[Records excerpted from a collection]
━━━━━━━━━━━━━━━━

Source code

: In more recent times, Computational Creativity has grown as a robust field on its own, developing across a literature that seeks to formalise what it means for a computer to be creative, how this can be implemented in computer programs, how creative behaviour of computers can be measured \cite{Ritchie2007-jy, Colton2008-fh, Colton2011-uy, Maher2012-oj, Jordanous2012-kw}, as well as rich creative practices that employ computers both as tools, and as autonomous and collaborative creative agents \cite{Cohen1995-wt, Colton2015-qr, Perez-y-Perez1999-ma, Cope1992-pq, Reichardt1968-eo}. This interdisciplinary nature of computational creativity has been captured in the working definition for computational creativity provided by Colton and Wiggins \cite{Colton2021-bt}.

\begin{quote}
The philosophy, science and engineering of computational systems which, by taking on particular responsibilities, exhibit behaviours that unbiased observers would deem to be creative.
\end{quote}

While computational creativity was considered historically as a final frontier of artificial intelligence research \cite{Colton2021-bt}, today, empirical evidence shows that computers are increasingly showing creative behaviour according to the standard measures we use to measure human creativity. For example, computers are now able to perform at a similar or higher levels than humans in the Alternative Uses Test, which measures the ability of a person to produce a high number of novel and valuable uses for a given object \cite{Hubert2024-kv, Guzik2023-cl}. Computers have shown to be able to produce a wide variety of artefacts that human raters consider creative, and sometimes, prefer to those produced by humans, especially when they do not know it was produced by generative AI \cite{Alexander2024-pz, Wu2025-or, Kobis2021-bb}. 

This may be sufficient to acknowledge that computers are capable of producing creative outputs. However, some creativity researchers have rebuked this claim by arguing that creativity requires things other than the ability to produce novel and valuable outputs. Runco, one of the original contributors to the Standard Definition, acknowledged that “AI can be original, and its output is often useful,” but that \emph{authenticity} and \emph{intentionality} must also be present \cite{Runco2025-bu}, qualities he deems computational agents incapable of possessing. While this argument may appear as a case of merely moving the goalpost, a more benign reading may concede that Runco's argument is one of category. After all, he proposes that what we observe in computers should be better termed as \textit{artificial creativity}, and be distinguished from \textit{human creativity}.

━━━━━━━━━━━━━━━━

Make sure every record is repeated exactly.

[Your solution]
Source code

: In more recent times, Computational Creativity has grown as a robust field on its own, developing across a literature that seeks to formalise what it means for a computer to be creative, how this can be implemented in computer programs, how creative behaviour of computers can be measured \cite{Ritchie2007-jy, Colton2008-fh, Colton2011-uy, Maher2012-oj, Jordanous2012-kw}, as well as rich creative practices that employ computers both as tools, and as autonomous and collaborative creative agents \cite{Cohen1995-wt, Colton2015-qr, Perez-y-Perez1999-ma, Cope1992-pq, Reichardt1968-eo}. This interdisciplinary nature of computational creativity has been captured in the working definition for computational creativity provided by Colton and Wiggins \cite{Colton2021-bt}.

\begin{quote}
The philosophy, science and engineering of computational systems which, by taking on particular responsibilities, exhibit behaviours that unbiased observers would deem to be creative.
\end{quote}

While computational creativity was considered historically as a final frontier of artificial intelligence research \cite{Colton2021-bt}, today, empirical evidence shows that computers are increasingly showing creative behaviour according to the standard measures we use to measure human creativity. For example, computers are now able to perform at a similar or higher levels than humans in the Alternative Uses Test, which measures the ability of a person to produce a high number of novel and valuable uses for a given object \cite{Hubert2024-kv, Guzik2023-cl}. Computers have shown to be able to produce a wide variety of artefacts that human raters consider creative, and sometimes, prefer to those produced by humans, especially when they do not know it was produced by generative AI \cite{Alexander2024-pz, Wu2025-or, Kobis2021-bb}. 

This may be sufficient to acknowledge that computers are capable of producing creative outputs. However, some creativity researchers have rebuked this claim by arguing that creativity requires things other than the ability to produce novel and valuable outputs. Runco, one of the original contributors to the Standard Definition, acknowledged that “AI can be original, and its output is often useful,” but that \emph{authenticity} and \emph{intentionality} must also be present \cite{Runco2025-bu}, qualities he deems computational agents incapable of possessing. While this argument may appear as a case of merely moving the goalpost, a more benign reading may concede that Runco's argument is one of category. After all, he proposes that what we observe in computers should be better termed as \textit{artificial creativity}, and be distinguished from \textit{human creativity}.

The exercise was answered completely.